Looking at ply_event_loop_process_pending_events(), what stands out is the call to alloca(3) which is used to allocated a fixed size chunk of storage (and have it automatically freed on function exit). Use of alloca() is not recommended for a number of reasons. Note too that the result of the call to alloca() is not checked.

The man page for alloca(3) claims that this function allocates storage on the stack. However, I think the plymouth build is using gcc's internal implementation of alloca() which *doesn't* use the stack - it uses malloc(3) (some levels down). Presumably the reason for using alloca() was performance, but since the gcc implementation uses malloc(), that isn't really a gain now. Note that gccs internal implementation could be inlined (hence wouldn't appear on the stack trace), and also calls abort() on error (which will generate a SIGSEGV as is being seen by users).

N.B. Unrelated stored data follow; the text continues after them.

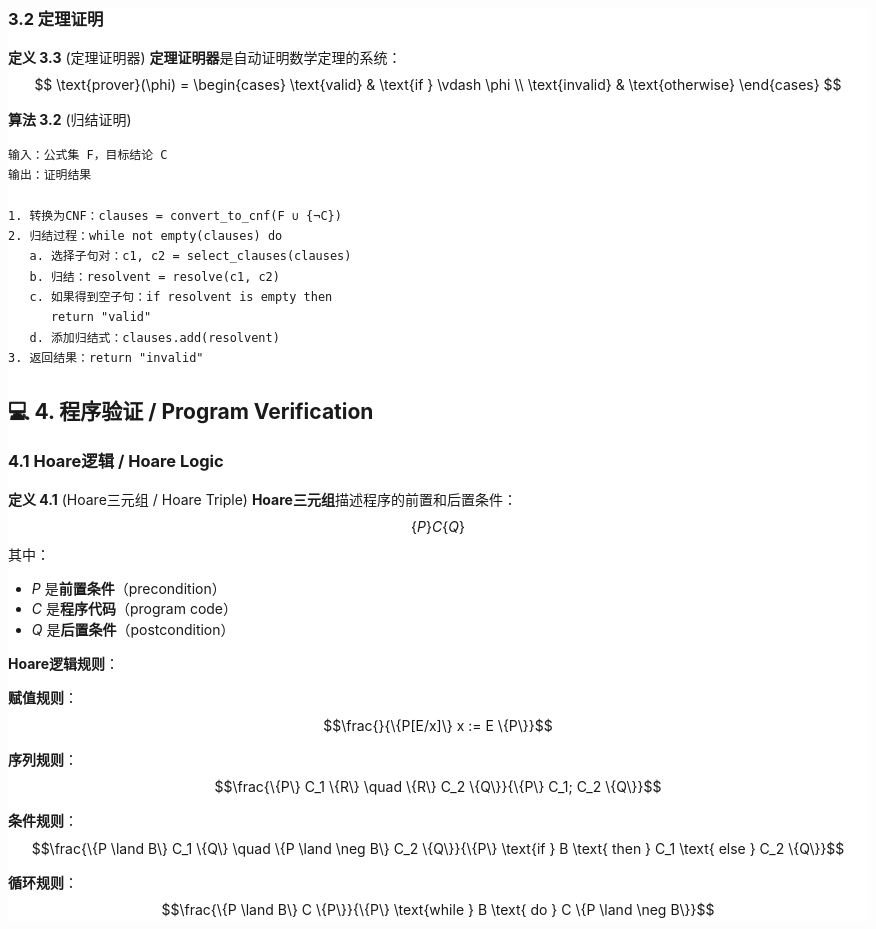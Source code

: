 ### 3.2 定理证明

**定义 3.3** (定理证明器)
**定理证明器**是自动证明数学定理的系统：
$$
\text{prover}(\phi) = \begin{cases}
\text{valid} & \text{if } \vdash \phi \\
\text{invalid} & \text{otherwise}
\end{cases}
$$

**算法 3.2** (归结证明)

```text
输入：公式集 F，目标结论 C
输出：证明结果

1. 转换为CNF：clauses = convert_to_cnf(F ∪ {¬C})
2. 归结过程：while not empty(clauses) do
   a. 选择子句对：c1, c2 = select_clauses(clauses)
   b. 归结：resolvent = resolve(c1, c2)
   c. 如果得到空子句：if resolvent is empty then
      return "valid"
   d. 添加归结式：clauses.add(resolvent)
3. 返回结果：return "invalid"
```

## 💻 **4. 程序验证 / Program Verification**

### 4.1 Hoare逻辑 / Hoare Logic

**定义 4.1** (Hoare三元组 / Hoare Triple)
**Hoare三元组**描述程序的前置和后置条件：
$$\{P\} C \{Q\}$$
其中：

- $P$ 是**前置条件**（precondition）
- $C$ 是**程序代码**（program code）
- $Q$ 是**后置条件**（postcondition）

**Hoare逻辑规则**：

**赋值规则**：
$$\frac{}{\{P[E/x]\} x := E \{P\}}$$

**序列规则**：
$$\frac{\{P\} C_1 \{R\} \quad \{R\} C_2 \{Q\}}{\{P\} C_1; C_2 \{Q\}}$$

**条件规则**：
$$\frac{\{P \land B\} C_1 \{Q\} \quad \{P \land \neg B\} C_2 \{Q\}}{\{P\} \text{if } B \text{ then } C_1 \text{ else } C_2 \{Q\}}$$

**循环规则**：
$$\frac{\{P \land B\} C \{P\}}{\{P\} \text{while } B \text{ do } C \{P \land \neg B\}}$$
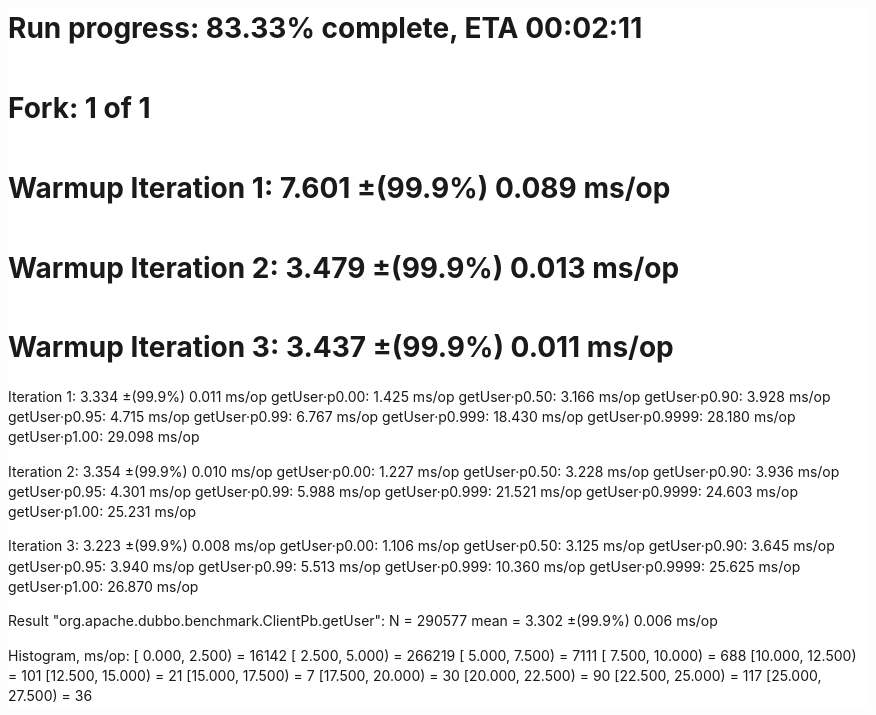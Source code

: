 # Run progress: 83.33% complete, ETA 00:02:11
# Fork: 1 of 1
# Warmup Iteration   1: 7.601 ±(99.9%) 0.089 ms/op
# Warmup Iteration   2: 3.479 ±(99.9%) 0.013 ms/op
# Warmup Iteration   3: 3.437 ±(99.9%) 0.011 ms/op
Iteration   1: 3.334 ±(99.9%) 0.011 ms/op
                 getUser·p0.00:   1.425 ms/op
                 getUser·p0.50:   3.166 ms/op
                 getUser·p0.90:   3.928 ms/op
                 getUser·p0.95:   4.715 ms/op
                 getUser·p0.99:   6.767 ms/op
                 getUser·p0.999:  18.430 ms/op
                 getUser·p0.9999: 28.180 ms/op
                 getUser·p1.00:   29.098 ms/op

Iteration   2: 3.354 ±(99.9%) 0.010 ms/op
                 getUser·p0.00:   1.227 ms/op
                 getUser·p0.50:   3.228 ms/op
                 getUser·p0.90:   3.936 ms/op
                 getUser·p0.95:   4.301 ms/op
                 getUser·p0.99:   5.988 ms/op
                 getUser·p0.999:  21.521 ms/op
                 getUser·p0.9999: 24.603 ms/op
                 getUser·p1.00:   25.231 ms/op

Iteration   3: 3.223 ±(99.9%) 0.008 ms/op
                 getUser·p0.00:   1.106 ms/op
                 getUser·p0.50:   3.125 ms/op
                 getUser·p0.90:   3.645 ms/op
                 getUser·p0.95:   3.940 ms/op
                 getUser·p0.99:   5.513 ms/op
                 getUser·p0.999:  10.360 ms/op
                 getUser·p0.9999: 25.625 ms/op
                 getUser·p1.00:   26.870 ms/op



Result "org.apache.dubbo.benchmark.ClientPb.getUser":
  N = 290577
  mean =      3.302 ±(99.9%) 0.006 ms/op

  Histogram, ms/op:
    [ 0.000,  2.500) = 16142 
    [ 2.500,  5.000) = 266219 
    [ 5.000,  7.500) = 7111 
    [ 7.500, 10.000) = 688 
    [10.000, 12.500) = 101 
    [12.500, 15.000) = 21 
    [15.000, 17.500) = 7 
    [17.500, 20.000) = 30 
    [20.000, 22.500) = 90 
    [22.500, 25.000) = 117 
    [25.000, 27.500) = 36 

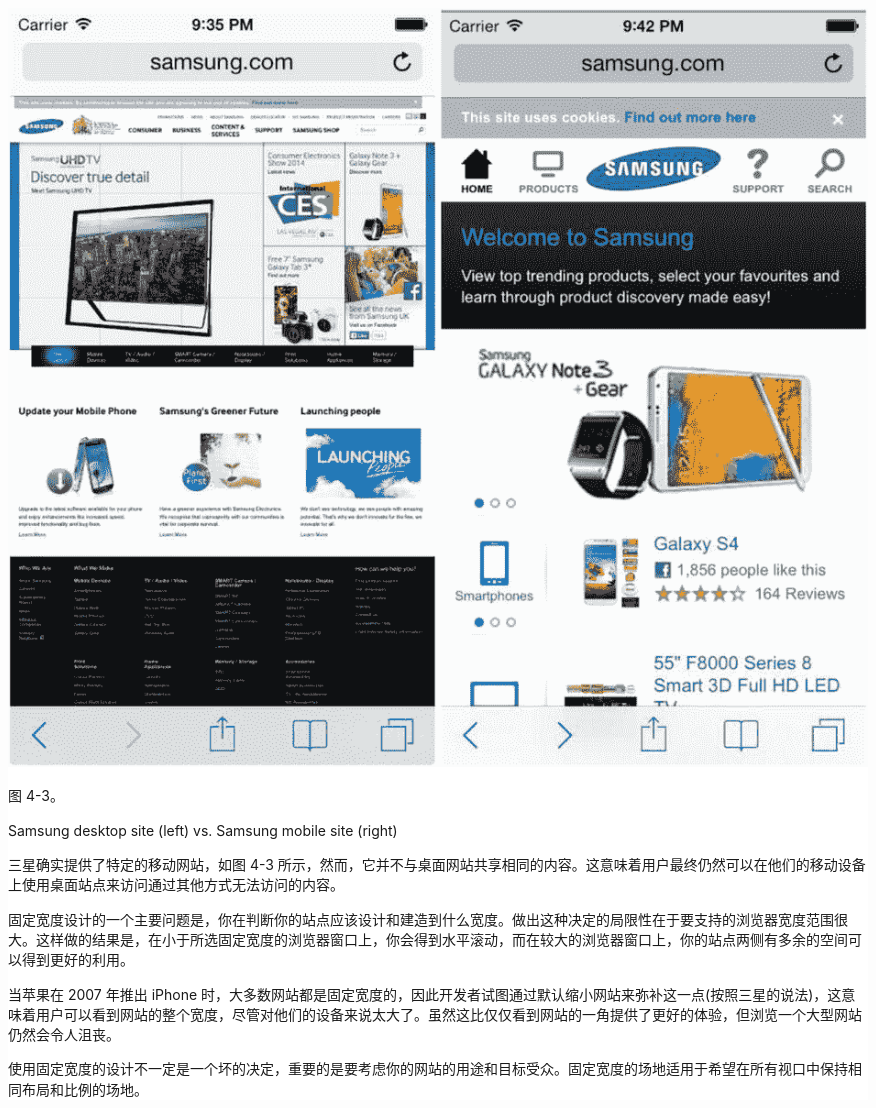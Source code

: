 ![A978-1-4302-6695-2_4_Fig3_HTML.jpg](img/A978-1-4302-6695-2_4_Fig3_HTML.jpg)

图 4-3。

Samsung desktop site (left) vs. Samsung mobile site (right)

三星确实提供了特定的移动网站，如图 4-3 所示，然而，它并不与桌面网站共享相同的内容。这意味着用户最终仍然可以在他们的移动设备上使用桌面站点来访问通过其他方式无法访问的内容。

固定宽度设计的一个主要问题是，你在判断你的站点应该设计和建造到什么宽度。做出这种决定的局限性在于要支持的浏览器宽度范围很大。这样做的结果是，在小于所选固定宽度的浏览器窗口上，你会得到水平滚动，而在较大的浏览器窗口上，你的站点两侧有多余的空间可以得到更好的利用。

当苹果在 2007 年推出 iPhone 时，大多数网站都是固定宽度的，因此开发者试图通过默认缩小网站来弥补这一点(按照三星的说法)，这意味着用户可以看到网站的整个宽度，尽管对他们的设备来说太大了。虽然这比仅仅看到网站的一角提供了更好的体验，但浏览一个大型网站仍然会令人沮丧。

使用固定宽度的设计不一定是一个坏的决定，重要的是要考虑你的网站的用途和目标受众。固定宽度的场地适用于希望在所有视口中保持相同布局和比例的场地。
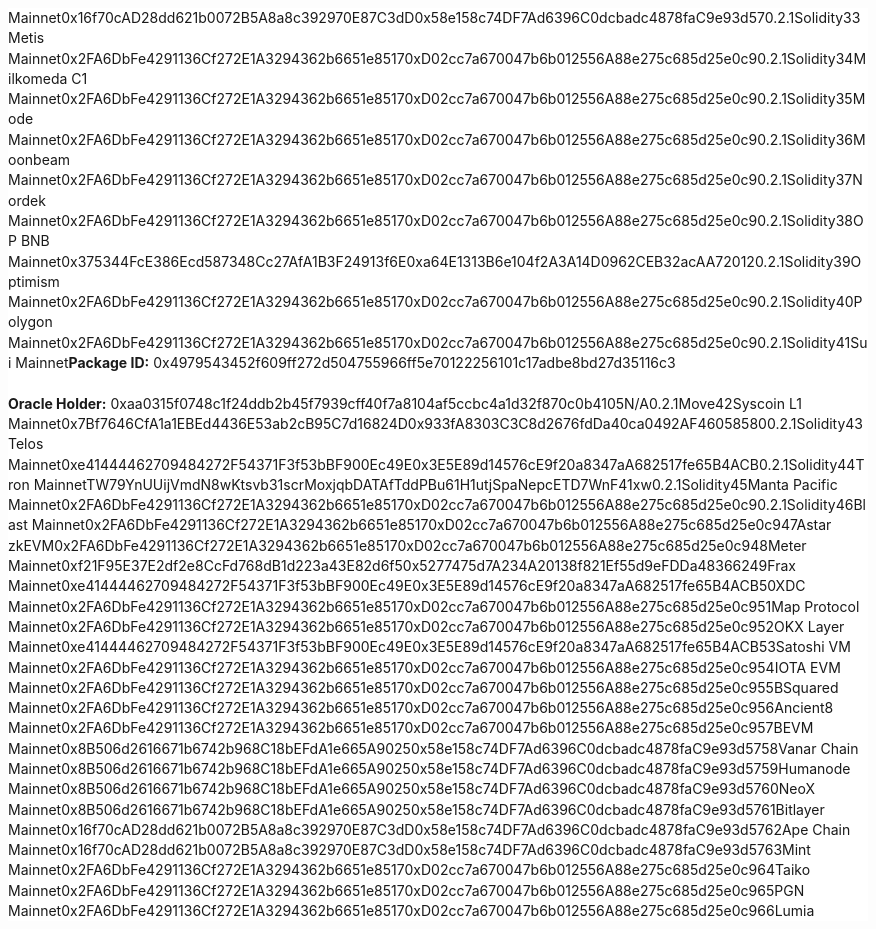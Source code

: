 Mainnet</td><td>0x16f70cAD28dd621b0072B5A8a8c392970E87C3dD</td><td>0x58e158c74DF7Ad6396C0dcbadc4878faC9e93d57</td><td>0.2.1</td><td>Solidity</td></tr><tr><td>33</td><td>Metis Mainnet</td><td>0x2FA6DbFe4291136Cf272E1A3294362b6651e8517</td><td>0xD02cc7a670047b6b012556A88e275c685d25e0c9</td><td>0.2.1</td><td>Solidity</td></tr><tr><td>34</td><td>Milkomeda C1 Mainnet</td><td>0x2FA6DbFe4291136Cf272E1A3294362b6651e8517</td><td>0xD02cc7a670047b6b012556A88e275c685d25e0c9</td><td>0.2.1</td><td>Solidity</td></tr><tr><td>35</td><td>Mode Mainnet</td><td>0x2FA6DbFe4291136Cf272E1A3294362b6651e8517</td><td>0xD02cc7a670047b6b012556A88e275c685d25e0c9</td><td>0.2.1</td><td>Solidity</td></tr><tr><td>36</td><td>Moonbeam Mainnet</td><td>0x2FA6DbFe4291136Cf272E1A3294362b6651e8517</td><td>0xD02cc7a670047b6b012556A88e275c685d25e0c9</td><td>0.2.1</td><td>Solidity</td></tr><tr><td>37</td><td>Nordek Mainnet</td><td>0x2FA6DbFe4291136Cf272E1A3294362b6651e8517</td><td>0xD02cc7a670047b6b012556A88e275c685d25e0c9</td><td>0.2.1</td><td>Solidity</td></tr><tr><td>38</td><td>OP BNB Mainnet</td><td>0x375344FcE386Ecd587348Cc27AfA1B3F24913f6E</td><td>0xa64E1313B6e104f2A3A14D0962CEB32acAA72012</td><td>0.2.1</td><td>Solidity</td></tr><tr><td>39</td><td>Optimism Mainnet</td><td>0x2FA6DbFe4291136Cf272E1A3294362b6651e8517</td><td>0xD02cc7a670047b6b012556A88e275c685d25e0c9</td><td>0.2.1</td><td>Solidity</td></tr><tr><td>40</td><td>Polygon Mainnet</td><td>0x2FA6DbFe4291136Cf272E1A3294362b6651e8517</td><td>0xD02cc7a670047b6b012556A88e275c685d25e0c9</td><td>0.2.1</td><td>Solidity</td></tr><tr><td>41</td><td>Sui Mainnet</td><td><strong>Package ID:</strong> 0x4979543452f609ff272d504755966ff5e70122256101c17adbe8bd27d35116c3<br><br><strong>Oracle Holder:</strong> 0xaa0315f0748c1f24ddb2b45f7939cff40f7a8104af5ccbc4a1d32f870c0b4105</td><td>N/A</td><td>0.2.1</td><td>Move</td></tr><tr><td>42</td><td>Syscoin L1 Mainnet</td><td>0x7Bf7646CfA1a1EBEd4436E53ab2cB95C7d16824D</td><td>0x933fA8303C3C8d2676fdDa40ca0492AF46058580</td><td>0.2.1</td><td>Solidity</td></tr><tr><td>43</td><td>Telos Mainnet</td><td>0xe41444462709484272F54371F3f53bBF900Ec49E</td><td>0x3E5E89d14576cE9f20a8347aA682517fe65B4ACB</td><td>0.2.1</td><td>Solidity</td></tr><tr><td>44</td><td>Tron Mainnet</td><td>TW79YnUUijVmdN8wKtsvb31scrMoxjqbDA</td><td>TAfTddPBu61H1utjSpaNepcETD7WnF41xw</td><td>0.2.1</td><td>Solidity</td></tr><tr><td>45</td><td>Manta Pacific Mainnet</td><td>0x2FA6DbFe4291136Cf272E1A3294362b6651e8517</td><td>0xD02cc7a670047b6b012556A88e275c685d25e0c9</td><td>0.2.1</td><td>Solidity</td></tr><tr><td>46</td><td>Blast Mainnet</td><td>0x2FA6DbFe4291136Cf272E1A3294362b6651e8517</td><td>0xD02cc7a670047b6b012556A88e275c685d25e0c9</td><td></td><td></td></tr><tr><td>47</td><td>Astar zkEVM</td><td>0x2FA6DbFe4291136Cf272E1A3294362b6651e8517</td><td>0xD02cc7a670047b6b012556A88e275c685d25e0c9</td><td></td><td></td></tr><tr><td>48</td><td>Meter Mainnet</td><td>0xf21F95E37E2df2e8CcFd768dB1d223a43E82d6f5</td><td>0x5277475d7A234A20138f821Ef55d9eFDDa483662</td><td></td><td></td></tr><tr><td>49</td><td>Frax Mainnet</td><td>0xe41444462709484272F54371F3f53bBF900Ec49E</td><td>0x3E5E89d14576cE9f20a8347aA682517fe65B4ACB</td><td></td><td></td></tr><tr><td>50</td><td>XDC Mainnet</td><td>0x2FA6DbFe4291136Cf272E1A3294362b6651e8517</td><td>0xD02cc7a670047b6b012556A88e275c685d25e0c9</td><td></td><td></td></tr><tr><td>51</td><td>Map Protocol Mainnet</td><td>0x2FA6DbFe4291136Cf272E1A3294362b6651e8517</td><td>0xD02cc7a670047b6b012556A88e275c685d25e0c9</td><td></td><td></td></tr><tr><td>52</td><td>OKX Layer Mainnet</td><td>0xe41444462709484272F54371F3f53bBF900Ec49E</td><td>0x3E5E89d14576cE9f20a8347aA682517fe65B4ACB</td><td></td><td></td></tr><tr><td>53</td><td>Satoshi VM Mainnet</td><td>0x2FA6DbFe4291136Cf272E1A3294362b6651e8517</td><td>0xD02cc7a670047b6b012556A88e275c685d25e0c9</td><td></td><td></td></tr><tr><td>54</td><td>IOTA EVM Mainnet</td><td>0x2FA6DbFe4291136Cf272E1A3294362b6651e8517</td><td>0xD02cc7a670047b6b012556A88e275c685d25e0c9</td><td></td><td></td></tr><tr><td>55</td><td>BSquared Mainnet</td><td>0x2FA6DbFe4291136Cf272E1A3294362b6651e8517</td><td>0xD02cc7a670047b6b012556A88e275c685d25e0c9</td><td></td><td></td></tr><tr><td>56</td><td>Ancient8 Mainnet</td><td>0x2FA6DbFe4291136Cf272E1A3294362b6651e8517</td><td>0xD02cc7a670047b6b012556A88e275c685d25e0c9</td><td></td><td></td></tr><tr><td>57</td><td>BEVM Mainnet</td><td>0x8B506d2616671b6742b968C18bEFdA1e665A9025</td><td>0x58e158c74DF7Ad6396C0dcbadc4878faC9e93d57</td><td></td><td></td></tr><tr><td>58</td><td>Vanar Chain Mainnet</td><td>0x8B506d2616671b6742b968C18bEFdA1e665A9025</td><td>0x58e158c74DF7Ad6396C0dcbadc4878faC9e93d57</td><td></td><td></td></tr><tr><td>59</td><td>Humanode Mainnet</td><td>0x8B506d2616671b6742b968C18bEFdA1e665A9025</td><td>0x58e158c74DF7Ad6396C0dcbadc4878faC9e93d57</td><td></td><td></td></tr><tr><td>60</td><td>NeoX Mainnet</td><td>0x8B506d2616671b6742b968C18bEFdA1e665A9025</td><td>0x58e158c74DF7Ad6396C0dcbadc4878faC9e93d57</td><td></td><td></td></tr><tr><td>61</td><td>Bitlayer Mainnet</td><td>0x16f70cAD28dd621b0072B5A8a8c392970E87C3dD</td><td>0x58e158c74DF7Ad6396C0dcbadc4878faC9e93d57</td><td></td><td></td></tr><tr><td>62</td><td>Ape Chain Mainnet</td><td>0x16f70cAD28dd621b0072B5A8a8c392970E87C3dD</td><td>0x58e158c74DF7Ad6396C0dcbadc4878faC9e93d57</td><td></td><td></td></tr><tr><td>63</td><td>Mint Mainnet</td><td>0x2FA6DbFe4291136Cf272E1A3294362b6651e8517</td><td>0xD02cc7a670047b6b012556A88e275c685d25e0c9</td><td></td><td></td></tr><tr><td>64</td><td>Taiko Mainnet</td><td>0x2FA6DbFe4291136Cf272E1A3294362b6651e8517</td><td>0xD02cc7a670047b6b012556A88e275c685d25e0c9</td><td></td><td></td></tr><tr><td>65</td><td>PGN Mainnet</td><td>0x2FA6DbFe4291136Cf272E1A3294362b6651e8517</td><td>0xD02cc7a670047b6b012556A88e275c685d25e0c9</td><td></td><td></td></tr><tr><td>66</td><td>Lumia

 I've spun up a modified version of plymouth using a static array (since there doesn't appear to be any advantage in using dynamic memory allocation in this case AFAIKS). The updated packages are in my ikb ppa if anyone is feeling brave:

  https://launchpad.net/~jamesodhunt/+archive/ikb/

If this does fix the problem we still need to understand what is consuming all the memory. Maybe a bug with the alloca() implementation in the gcc-4.6?